The band’s eclectic mixtures of unpasteurized juice were far more popular than the band’s music and, by 1993, Steltenpohl and his partners took Odwalla public.
Accidental success met accidental fall in 1996, the year Odwalla hit its peak sales of $59 million. An E. coli outbreak traced to Odwalla’s raw apple juice sickened dozens and killed a child in Colorado. Federal criminal charges, fines, lawsuit settlements and a precipitous drop in sales left the company so short of cash it wound up controlled by new investors who eventually sold the brand to Coca-Cola.
Steltenpohl tried his hand at several other businesses before getting a call from Berne Evans, the head of Sun Pacific packing, who had helped pioneer easy-peeling mandarins — trademarked Cuties.
Steltenpohl blanches at the idea that he has some knack for catching food preference waves just as they crest — with Odwalla, then with almond milk, and now with a line of almond-based cold brew coffee drinks.
“It sounds like that,” he admitted with a laugh. “But you figure I’ve been doing it for 37 years. You could say I hit the waves, but there’s a lot of paddling in there.”
“It’s not always the important thing to be the first,” Steltenpohl said. “I think it’s more important to solve a number of other problems.… The way we talk about it is: something different, something better — that’s kind of the hurdle we have to pass internally. If we can’t answer to ourselves why is it different, why is it better, how does it move the bar higher, then why are we doing it?”
Too bad you didn’t apply that to juice business.

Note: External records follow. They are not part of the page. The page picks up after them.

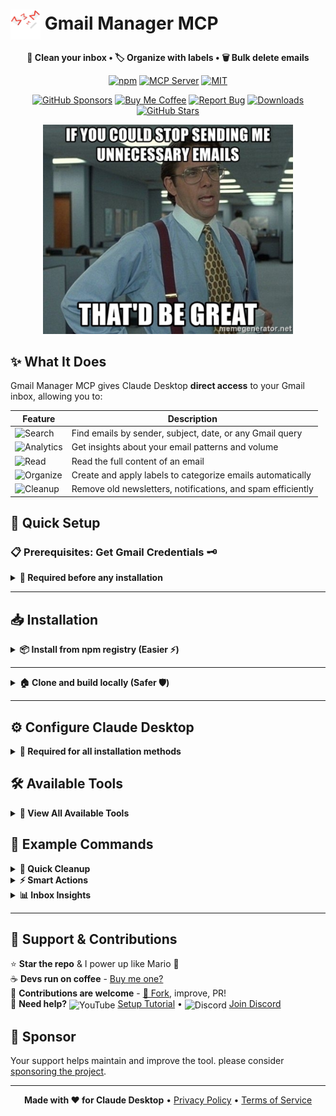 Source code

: [//]: # (Constants)
[license-link]: ../../blob/main/LICENSE
[stars-link]: ../../stargazers
[vid-link]: https://www.youtube.com/shorts/CCbY_ETwFss
[website-link]: https://spark-games.co.uk
[coffee-link]: https://buymeacoffee.com/spark88
[bug-link]: ../../issues
[release-link]: ../../releases
[fork-link]: ../../fork
[privacy-link]: ./PRIVACY.md
[issues-link]: ../../issues
[discord-link]: https://discord.gg/PLACEHOLDER_SERVER

# <img src="public/images/trash-mail.png" alt="Gmail Manager" width="48" height="48" style="vertical-align: middle;"> Gmail Manager MCP

<div align="center">

**🧹 Clean your inbox • 🏷️ Organize with labels • 🗑️ Bulk delete emails**


[![npm](https://img.shields.io/npm/v/@spark-apps/gmail-manager-mcp?style=flat-square&logo=npm&logoColor=white&color=crimson)](https://www.npmjs.com/package/@spark-apps/gmail-manager-mcp)
[![MCP Server](https://badge.mcpx.dev?type=server&color=gold)](https://smithery.ai/server/@muammar-yacoob/gmail-manager-mcp)
[![MIT](https://img.shields.io/badge/License-MIT-blueviolet?style=flat-square)](LICENSE)

[![GitHub Sponsors](https://img.shields.io/github/sponsors/muammar-yacoob?label=Sponsor&logo=github-sponsors&logoColor=white&color=hotpink)](https://github.com/sponsors/muammar-yacoob)
[![Buy Me Coffee](https://img.shields.io/badge/Buy%20Me-Coffee-limegreen?logo=buy-me-a-coffee&logoColor=white)][coffee-link]
[![Report Bug](https://img.shields.io/badge/Report-Bug-orangered?logo=github&logoColor=white)][issues-link]
[![Downloads](https://img.shields.io/github/downloads/muammar-yacoob/GMail-Manager-MCP/total?logo=cloud-download&logoColor=white&color=dodgerblue)][release-link]
[![GitHub Stars](https://img.shields.io/github/stars/muammar-yacoob/GMail-Manager-MCP?style=social)][stars-link]

<img src="public/images/meme.png" alt="Stop sending me unnecessary emails meme" width="400">

</div>

## ✨ What It Does

Gmail Manager MCP gives Claude Desktop **direct access** to your Gmail inbox, allowing you to:

| Feature | Description |
|---------|-------------|
| ![Search](https://img.shields.io/badge/🔍-Email%20Search-blue?style=flat-square) | Find emails by sender, subject, date, or any Gmail query |
| ![Analytics](https://img.shields.io/badge/📊-Inbox%20Analytics-blue?style=flat-square) | Get insights about your email patterns and volume |
| ![Read](https://img.shields.io/badge/📖-Read%20Emails-green?style=flat-square) | Read the full content of an email |
| ![Organize](https://img.shields.io/badge/🏷️-Smart%20Organization-yellow?style=flat-square) | Create and apply labels to categorize emails automatically |
| ![Cleanup](https://img.shields.io/badge/🗑️-Bulk%20Cleanup-crimson?style=flat-square) | Remove old newsletters, notifications, and spam efficiently |



## 🚀 Quick Setup 

### 📋 Prerequisites: Get Gmail Credentials 🗝️

<details>
<summary><strong>🔑 Required before any installation</strong></summary>

1. [Create New Project](https://console.cloud.google.com/projectcreate) 📁
2. [Enable Gmail API](https://console.cloud.google.com/apis/api/gmail.googleapis.com/metrics) 📧
3. Create [OAuth client ID](https://console.cloud.google.com/auth/clients) (Desktop app type) 🔐
4. Download as `gcp-oauth.keys.json` 📥
5. Navigate to [Data access](https://console.cloud.google.com/auth/scopes) → **Add or remove scopes** → Enter: `https://mail.google.com/` 🔓
6. Navigate to [Test users](https://console.cloud.google.com/auth/audience) → Add your Google email 👤

**📁 Where to put `gcp-oauth.keys.json`:**
- **If using npm (npx)**: Place it in your home directory  
  Windows: `%USERPROFILE%` • macOS/Linux: `~/`
- **If running locally from source**: Place it in the project root (same folder as `package.json`)
- **Or set a custom path**: Define `GMAIL_OAUTH_PATH` in your Claude Desktop config to point to the file

</details>

---

## 📥 Installation

<details>
<summary><strong>📦 Install from npm registry (Easier ⚡) </strong></summary>

```bash
npm i -g @spark-apps/gmail-manager-mcp
```
</details>

---

<details>
<summary><strong>🏠 Clone and build locally (Safer 🛡️)</strong></summary>

   ```bash
   git clone https://github.com/muammar-yacoob/GMail-Manager-MCP.git
   cd GMail-Manager-MCP
   npm install
   ```



</details>

</details>

---

## ⚙️ Configure Claude Desktop

<details>
<summary><strong>🔧 Required for all installation methods</strong></summary>

Add to your Claude Desktop config file:
- ![Windows](https://img.shields.io/badge/Windows-dodgerblue?style=flat-square&logo=windows&logoColor=white) `%APPDATA%\\Claude\\claude_desktop_config.json`
- ![macOS](https://img.shields.io/badge/macOS-silver?style=flat-square&logo=apple&logoColor=black) `~/Library/Application Support/Claude/claude_desktop_config.json`
- ![Linux](https://img.shields.io/badge/Linux-gold?style=flat-square&logo=linux&logoColor=black) `~/.config/Claude/claude_desktop_config.json`

**📦 For NPM Install:**
```json
{
  "mcpServers": {
    "gmail-manager": {
      "command": "npx", "args": ["@spark-apps/gmail-manager-mcp@latest"],
      "env": { "GMAIL_OAUTH_PATH": "C:\\path\\to\\gcp-oauth.keys.json" }
    }
  }
}
```

**For Local Development:**
```json
{
  "mcpServers": {
    "gmail-manager": {
      "command": "node",
      "args": ["\\path\\to\\GMail-Manager-MCP\\dist\\index.js"]
    }
  }
}
```
</details>

## 🛠️ Available Tools

<details>
<summary><strong>🔧 View All Available Tools</strong></summary>

| Tool | Description |
|------|-------------|
| ![Auth](https://img.shields.io/badge/🔐-authenticate__gmail-blue?style=flat-square) | Authenticate Gmail access via web browser |
| ![Search](https://img.shields.io/badge/🔍-search__emails-blue?style=flat-square) | Search emails using Gmail query syntax |
| ![Read](https://img.shields.io/badge/📖-read__email-green?style=flat-square) | Read the full content of an email |
| ![Labels](https://img.shields.io/badge/📋-list__labels-green?style=flat-square) | List all Gmail labels |
| ![Create](https://img.shields.io/badge/➕-create__label-yellow?style=flat-square) | Create a new Gmail label |
| ![Apply](https://img.shields.io/badge/🏷️-apply__label-yellow?style=flat-square) | Apply a label to an email |
| ![Batch Apply](https://img.shields.io/badge/⚡-batch__apply__labels-yellow?style=flat-square) | Apply labels to multiple emails |
| ![Unlabel](https://img.shields.io/badge/🚫-remove__label-yellow?style=flat-square) | Remove a label from an email |
| ![Remove](https://img.shields.io/badge/❌-delete__label-crimson?style=flat-square) | Delete a Gmail label |
| ![Delete](https://img.shields.io/badge/🗑️-delete__email-crimson?style=flat-square) | Permanently delete an email |
| ![Batch Delete](https://img.shields.io/badge/💥-batch__delete__emails-crimson?style=flat-square) | Delete multiple emails at once |

</details>

## 💬 Example Commands

<details>
<summary><strong>🧹 Quick Cleanup</strong></summary>

- *"Delete all promotional emails from last 30 days"*
- *"Delete all unread newsletters older than 1 week"*
- *"Delete all 'no-reply' emails from last 3 months"*
- *"Delete all LinkedIn notification emails"*
- *"Delete all password reset emails older than 1 month"*
- *"Delete redundant email chains where I'm CC'd"*

</details>

<details>
<summary><strong>⚡ Smart Actions</strong></summary>

- *"Summarize email with subject: 'last boring meeting'"*
- *"Summarize all emails about 'project deadline'"*
- *"Label all emails from my bank as 'Finance'"*
- *"Create 'Travel' label and move all booking confirmations"*
- *"Find emails with attachments larger than 5MB"*

</details>

<details>
<summary><strong>📊 Inbox Insights</strong></summary>

- *"Show me who sends me the most emails"*
- *"Find all unread emails older than 1 week"*
- *"Show my busiest email days this month"*
- *"Find emails I starred but never replied to"*

</details>

---

## 🌱 Support & Contributions

⭐ **Star the repo** & I power up like Mario 🍄  
☕ **Devs run on coffee** - [Buy me one?][coffee-link]  
🤝 **Contributions are welcome** - [🍴 Fork][fork-link], improve, PR!  
🎥 **Need help?** <img src="https://img.icons8.com/color/20/youtube-play.png" alt="YouTube" style="vertical-align: middle;"> [Setup Tutorial][vid-link] • <img src="https://img.icons8.com/color/20/discord--v2.png" alt="Discord" style="vertical-align: middle;"> [Join Discord][discord-link]

## 💖 Sponsor
Your support helps maintain and improve the tool. please consider [sponsoring the project][stars-link]. 


---

<div align="center">


**Made with ❤️ for Claude Desktop** • [Privacy Policy](PRIVACY.md) • [Terms of Service](TERMS.md)

</div>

In late Oct. 1996, an outbreak of Escherichia coli O157:H7 was traced to juice containing unpasteurized apple cider manufactured by Odwalla in the northwest U.S.Sixty-four people were sickened and a 16-month-old died from E. coli O157:H7. During subsequent grand jury testimony, it was revealed that while Odwalla had written contracts with suppliers to only provide apples picked from trees rather than drops – those that had fallen to the ground and would be more likely to be contaminated with feces, in this case, deer feces — the company never verified if suppliers were actually doing what they said they were doing. Earlier in 1996, Odwalla had sought to supply the U.S. Army with juice. An Aug. 6, 1996 letter from the Army to Odwalla stated, “we determined that your plant sanitation program does not adequately assure product wholesomeness for military consumers. This lack of assurance prevents approval of your establishment as a source of supply for the Armed Forces at this time.”